In 2008, shortly before historian and author Rafael Medoff finished the manuscript of his book, Blowing the Whistle on Genocide: Josiah E. DuBois Jr. and the Struggle for a U.S. Response to the Holocaust, he contacted Gersten to request that Gersten provide the cover illustration of Josiah E. DuBois Jr.. Recalling his cover for While Six Million Died forty years earlier, Medoff has explained, "He was the artist who drew that memorable portrait of FDR averting his eyes from the Holocaust-now I wanted him to draw the whistle-blower who forced Roosevelt to stop averting his eyes." Gersten accepted the job, saying, "You don’t get too many opportunities to draw somebody whom you deeply admire. I wasn’t going to miss the chance." DuBois's son Robert called the illustration "a terrific likeness of Dad, and a wonderful tribute to what he did to save people from the Nazis." At the Wyman Institute conference, where the book's launch was held, Medoff praised Gersten while relating to the audience the story behind the book's cover, saying, "This is one of the few times that you really can judge a book by its cover. And I hope you will."
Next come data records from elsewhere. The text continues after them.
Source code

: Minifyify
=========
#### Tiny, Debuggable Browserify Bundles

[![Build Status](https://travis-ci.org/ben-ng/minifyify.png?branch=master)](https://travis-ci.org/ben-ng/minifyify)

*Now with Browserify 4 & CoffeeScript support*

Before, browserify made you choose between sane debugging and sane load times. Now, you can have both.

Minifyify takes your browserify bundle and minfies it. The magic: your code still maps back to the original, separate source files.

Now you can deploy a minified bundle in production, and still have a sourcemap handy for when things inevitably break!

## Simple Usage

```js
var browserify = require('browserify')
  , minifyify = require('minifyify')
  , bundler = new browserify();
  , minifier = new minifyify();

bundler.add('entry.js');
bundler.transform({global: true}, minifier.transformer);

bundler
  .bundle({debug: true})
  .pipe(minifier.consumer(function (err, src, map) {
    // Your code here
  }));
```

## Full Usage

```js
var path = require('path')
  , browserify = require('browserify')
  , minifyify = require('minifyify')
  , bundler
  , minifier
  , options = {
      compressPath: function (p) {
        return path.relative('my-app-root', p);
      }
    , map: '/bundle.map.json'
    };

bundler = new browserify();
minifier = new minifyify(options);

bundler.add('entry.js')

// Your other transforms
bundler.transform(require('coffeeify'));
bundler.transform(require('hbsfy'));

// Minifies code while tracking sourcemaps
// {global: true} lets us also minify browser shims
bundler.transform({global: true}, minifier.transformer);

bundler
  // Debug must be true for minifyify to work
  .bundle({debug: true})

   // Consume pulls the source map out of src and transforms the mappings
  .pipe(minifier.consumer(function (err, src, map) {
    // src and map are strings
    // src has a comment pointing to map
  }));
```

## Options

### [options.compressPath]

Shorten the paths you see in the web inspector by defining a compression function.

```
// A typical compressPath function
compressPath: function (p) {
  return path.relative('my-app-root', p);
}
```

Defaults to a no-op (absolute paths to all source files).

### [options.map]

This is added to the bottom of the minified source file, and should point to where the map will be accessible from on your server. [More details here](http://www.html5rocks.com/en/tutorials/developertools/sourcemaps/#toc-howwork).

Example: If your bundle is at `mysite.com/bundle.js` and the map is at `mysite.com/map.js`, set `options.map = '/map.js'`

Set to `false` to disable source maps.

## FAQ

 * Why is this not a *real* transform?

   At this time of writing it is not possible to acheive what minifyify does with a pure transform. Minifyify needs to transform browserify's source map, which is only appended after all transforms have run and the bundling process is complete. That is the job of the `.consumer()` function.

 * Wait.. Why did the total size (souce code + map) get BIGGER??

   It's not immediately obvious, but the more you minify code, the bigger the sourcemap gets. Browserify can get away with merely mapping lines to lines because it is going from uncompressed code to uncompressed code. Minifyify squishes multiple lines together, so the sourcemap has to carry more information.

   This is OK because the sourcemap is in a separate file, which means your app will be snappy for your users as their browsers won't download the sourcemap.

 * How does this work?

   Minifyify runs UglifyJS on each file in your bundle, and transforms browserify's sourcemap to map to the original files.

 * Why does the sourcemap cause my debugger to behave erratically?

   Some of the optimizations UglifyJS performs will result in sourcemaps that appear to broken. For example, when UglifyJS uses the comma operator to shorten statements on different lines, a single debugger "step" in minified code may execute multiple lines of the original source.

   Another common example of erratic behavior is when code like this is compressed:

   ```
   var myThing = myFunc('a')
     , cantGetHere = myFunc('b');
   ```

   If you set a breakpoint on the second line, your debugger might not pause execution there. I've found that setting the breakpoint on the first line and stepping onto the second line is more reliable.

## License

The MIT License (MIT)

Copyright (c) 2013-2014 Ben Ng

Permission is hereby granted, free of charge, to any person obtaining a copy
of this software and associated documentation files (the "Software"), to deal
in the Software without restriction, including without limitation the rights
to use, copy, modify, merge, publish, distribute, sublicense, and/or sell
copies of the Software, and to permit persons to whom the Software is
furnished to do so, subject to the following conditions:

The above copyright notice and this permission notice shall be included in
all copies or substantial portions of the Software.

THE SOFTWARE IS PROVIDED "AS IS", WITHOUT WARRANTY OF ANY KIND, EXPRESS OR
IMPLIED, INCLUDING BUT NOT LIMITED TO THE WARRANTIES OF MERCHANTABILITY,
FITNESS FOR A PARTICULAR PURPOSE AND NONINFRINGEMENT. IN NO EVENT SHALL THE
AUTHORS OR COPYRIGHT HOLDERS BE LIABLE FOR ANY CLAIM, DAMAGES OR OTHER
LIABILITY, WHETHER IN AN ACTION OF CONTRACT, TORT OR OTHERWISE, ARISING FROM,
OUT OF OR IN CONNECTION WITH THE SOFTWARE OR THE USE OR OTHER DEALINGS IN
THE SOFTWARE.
Gersten has collected awards from The Society of Illustrators, The Art Director's Club, and The Society of Publication Designers. His work has been exhibited at the Brooklyn Museum, the Spectrum Gallery, the Daz-marcel Gallery in New York City, various galleries in Connecticut, the Museum of American Illustration, and the Cornell Museum.
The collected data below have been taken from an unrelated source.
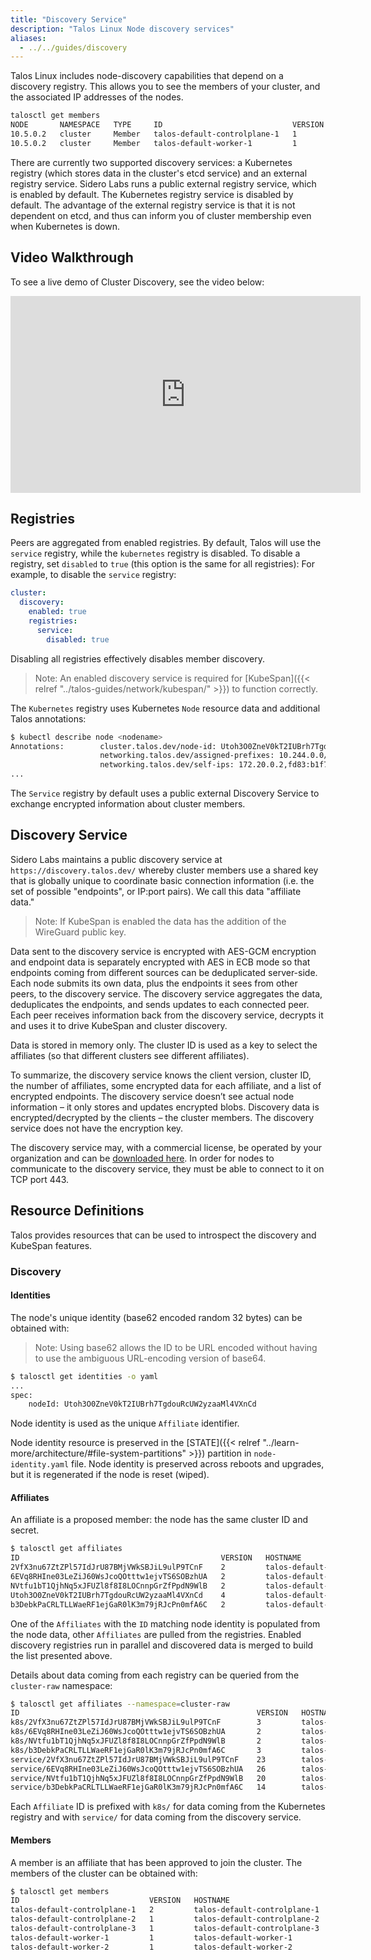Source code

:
 ```yaml
---
title: "Discovery Service"
description: "Talos Linux Node discovery services"
aliases:
  - ../../guides/discovery
---
```


Talos Linux includes node-discovery capabilities that depend on a discovery registry.
This allows you to see the members of your cluster, and the associated IP addresses of the nodes.

```bash
talosctl get members
NODE       NAMESPACE   TYPE     ID                             VERSION   HOSTNAME                       MACHINE TYPE   OS               ADDRESSES
10.5.0.2   cluster     Member   talos-default-controlplane-1   1         talos-default-controlplane-1   controlplane   Talos (v1.2.3)   ["10.5.0.2"]
10.5.0.2   cluster     Member   talos-default-worker-1         1         talos-default-worker-1         worker         Talos (v1.2.3)   ["10.5.0.3"]
```

There are currently two supported discovery services: a Kubernetes registry (which stores data in the cluster's etcd service) and an external registry service.
Sidero Labs runs a public external registry service, which is enabled by default.
The Kubernetes registry service is disabled by default.
The advantage of the external registry service is that it is not dependent on etcd, and thus can inform you of cluster membership even when Kubernetes is down.

## Video Walkthrough

To see a live demo of Cluster Discovery, see the video below:

<iframe width="560" height="315" src="https://www.youtube.com/embed/GCBTrHhjawY" frameborder="0" allow="accelerometer; autoplay; clipboard-write; encrypted-media; gyroscope; picture-in-picture" allowfullscreen></iframe>

## Registries

Peers are aggregated from enabled registries.
By default, Talos will use the `service` registry, while the `kubernetes` registry is disabled.
To disable a registry, set `disabled` to `true` (this option is the same for all registries):
For example, to disable the `service` registry:

```yaml
cluster:
  discovery:
    enabled: true
    registries:
      service:
        disabled: true
```

Disabling all registries effectively disables member discovery.

> Note: An enabled discovery service is required for [KubeSpan]({{< relref "../talos-guides/network/kubespan/" >}}) to function correctly.

The `Kubernetes` registry uses Kubernetes `Node` resource data and additional Talos annotations:

```sh
$ kubectl describe node <nodename>
Annotations:        cluster.talos.dev/node-id: Utoh3O0ZneV0kT2IUBrh7TgdouRcUW2yzaaMl4VXnCd
                    networking.talos.dev/assigned-prefixes: 10.244.0.0/32,10.244.0.1/24
                    networking.talos.dev/self-ips: 172.20.0.2,fd83:b1f7:fcb5:2802:8c13:71ff:feaf:7c94
...
```

The `Service` registry by default uses a public external Discovery Service to exchange encrypted information about cluster members.

## Discovery Service

Sidero Labs maintains a public discovery service at `https://discovery.talos.dev/` whereby cluster members use a shared key that is globally unique to coordinate basic connection information (i.e. the set of possible "endpoints", or IP:port pairs).
We call this data "affiliate data."

> Note: If KubeSpan is enabled the data has the addition of the WireGuard public key.

Data sent to the discovery service is encrypted with AES-GCM encryption and endpoint data is separately encrypted with AES in ECB mode so that endpoints coming from different sources can be deduplicated server-side.
Each node submits its own data, plus the endpoints it sees from other peers, to the discovery service.
The discovery service aggregates the data, deduplicates the endpoints, and sends updates to each connected peer.
Each peer receives information back from the discovery service, decrypts it and uses it to drive KubeSpan and cluster discovery.

Data is stored in memory only.
The cluster ID is used as a key to select the affiliates (so that different clusters see different affiliates).

To summarize, the discovery service knows the client version, cluster ID, the number of affiliates, some encrypted data for each affiliate, and a list of encrypted endpoints.
The discovery service doesn’t see actual node information – it only stores and updates encrypted blobs.
Discovery data is encrypted/decrypted by the clients – the cluster members.
The discovery service does not have the encryption key.

The discovery service may, with a commercial license, be operated by your organization and can be [downloaded here](https://github.com/siderolabs/discovery-service).
In order for nodes to communicate to the discovery service, they must be able to connect to it on TCP port 443.

## Resource Definitions

Talos provides resources that can be used to introspect the discovery and KubeSpan features.

### Discovery

#### Identities

The node's unique identity (base62 encoded random 32 bytes) can be obtained with:

> Note: Using base62 allows the ID to be URL encoded without having to use the ambiguous URL-encoding version of base64.

```sh
$ talosctl get identities -o yaml
...
spec:
    nodeId: Utoh3O0ZneV0kT2IUBrh7TgdouRcUW2yzaaMl4VXnCd
```

Node identity is used as the unique `Affiliate` identifier.

Node identity resource is preserved in the [STATE]({{< relref "../learn-more/architecture/#file-system-partitions" >}}) partition in `node-identity.yaml` file.
Node identity is preserved across reboots and upgrades, but it is regenerated if the node is reset (wiped).

#### Affiliates

An affiliate is a proposed member: the node has the same cluster ID and secret.

```sh
$ talosctl get affiliates
ID                                             VERSION   HOSTNAME                       MACHINE TYPE   ADDRESSES
2VfX3nu67ZtZPl57IdJrU87BMjVWkSBJiL9ulP9TCnF    2         talos-default-controlplane-2   controlplane   ["172.20.0.3","fd83:b1f7:fcb5:2802:986b:7eff:fec5:889d"]
6EVq8RHIne03LeZiJ60WsJcoQOtttw1ejvTS6SOBzhUA   2         talos-default-worker-1         worker         ["172.20.0.5","fd83:b1f7:fcb5:2802:cc80:3dff:fece:d89d"]
NVtfu1bT1QjhNq5xJFUZl8f8I8LOCnnpGrZfPpdN9WlB   2         talos-default-worker-2         worker         ["172.20.0.6","fd83:b1f7:fcb5:2802:2805:fbff:fe80:5ed2"]
Utoh3O0ZneV0kT2IUBrh7TgdouRcUW2yzaaMl4VXnCd    4         talos-default-controlplane-1   controlplane   ["172.20.0.2","fd83:b1f7:fcb5:2802:8c13:71ff:feaf:7c94"]
b3DebkPaCRLTLLWaeRF1ejGaR0lK3m79jRJcPn0mfA6C   2         talos-default-controlplane-3   controlplane   ["172.20.0.4","fd83:b1f7:fcb5:2802:248f:1fff:fe5c:c3f"]
```

One of the `Affiliates` with the `ID` matching node identity is populated from the node data, other `Affiliates` are pulled from the registries.
Enabled discovery registries run in parallel and discovered data is merged to build the list presented above.

Details about data coming from each registry can be queried from the `cluster-raw` namespace:

```sh
$ talosctl get affiliates --namespace=cluster-raw
ID                                                     VERSION   HOSTNAME                       MACHINE TYPE   ADDRESSES
k8s/2VfX3nu67ZtZPl57IdJrU87BMjVWkSBJiL9ulP9TCnF        3         talos-default-controlplane-2   controlplane   ["172.20.0.3","fd83:b1f7:fcb5:2802:986b:7eff:fec5:889d"]
k8s/6EVq8RHIne03LeZiJ60WsJcoQOtttw1ejvTS6SOBzhUA       2         talos-default-worker-1         worker         ["172.20.0.5","fd83:b1f7:fcb5:2802:cc80:3dff:fece:d89d"]
k8s/NVtfu1bT1QjhNq5xJFUZl8f8I8LOCnnpGrZfPpdN9WlB       2         talos-default-worker-2         worker         ["172.20.0.6","fd83:b1f7:fcb5:2802:2805:fbff:fe80:5ed2"]
k8s/b3DebkPaCRLTLLWaeRF1ejGaR0lK3m79jRJcPn0mfA6C       3         talos-default-controlplane-3   controlplane   ["172.20.0.4","fd83:b1f7:fcb5:2802:248f:1fff:fe5c:c3f"]
service/2VfX3nu67ZtZPl57IdJrU87BMjVWkSBJiL9ulP9TCnF    23        talos-default-controlplane-2   controlplane   ["172.20.0.3","fd83:b1f7:fcb5:2802:986b:7eff:fec5:889d"]
service/6EVq8RHIne03LeZiJ60WsJcoQOtttw1ejvTS6SOBzhUA   26        talos-default-worker-1         worker         ["172.20.0.5","fd83:b1f7:fcb5:2802:cc80:3dff:fece:d89d"]
service/NVtfu1bT1QjhNq5xJFUZl8f8I8LOCnnpGrZfPpdN9WlB   20        talos-default-worker-2         worker         ["172.20.0.6","fd83:b1f7:fcb5:2802:2805:fbff:fe80:5ed2"]
service/b3DebkPaCRLTLLWaeRF1ejGaR0lK3m79jRJcPn0mfA6C   14        talos-default-controlplane-3   controlplane   ["172.20.0.4","fd83:b1f7:fcb5:2802:248f:1fff:fe5c:c3f"]
```

Each `Affiliate` ID is prefixed with `k8s/` for data coming from the Kubernetes registry and with `service/` for data coming from the discovery service.

#### Members

A member is an affiliate that has been approved to join the cluster.
The members of the cluster can be obtained with:

```sh
$ talosctl get members
ID                             VERSION   HOSTNAME                       MACHINE TYPE   OS                ADDRESSES
talos-default-controlplane-1   2         talos-default-controlplane-1   controlplane   Talos ({{< release >}})   ["172.20.0.2","fd83:b1f7:fcb5:2802:8c13:71ff:feaf:7c94"]
talos-default-controlplane-2   1         talos-default-controlplane-2   controlplane   Talos ({{< release >}})   ["172.20.0.3","fd83:b1f7:fcb5:2802:986b:7eff:fec5:889d"]
talos-default-controlplane-3   1         talos-default-controlplane-3   controlplane   Talos ({{< release >}})   ["172.20.0.4","fd83:b1f7:fcb5:2802:248f:1fff:fe5c:c3f"]
talos-default-worker-1         1         talos-default-worker-1         worker         Talos ({{< release >}})   ["172.20.0.5","fd83:b1f7:fcb5:2802:cc80:3dff:fece:d89d"]
talos-default-worker-2         1         talos-default-worker-2         worker         Talos ({{< release >}})   ["172.20.0.6","fd83:b1f7:fcb5:2802:2805:fbff:fe80:5ed2"]
```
==Personal life and death==
Gersten lived for a period in Weston, Connecticut, before ultimately moving to Ridgefield, Connecticut. He had a son, a daughter, Jill Gersten-Reitman, and two grandchildren.

Gersten died on January 12, 2017, after a long battle with Parkinson's disease. Mad included a tribute to Gersten and his career in issue 545 of that publication. His funeral was held in Hawthorne, New York.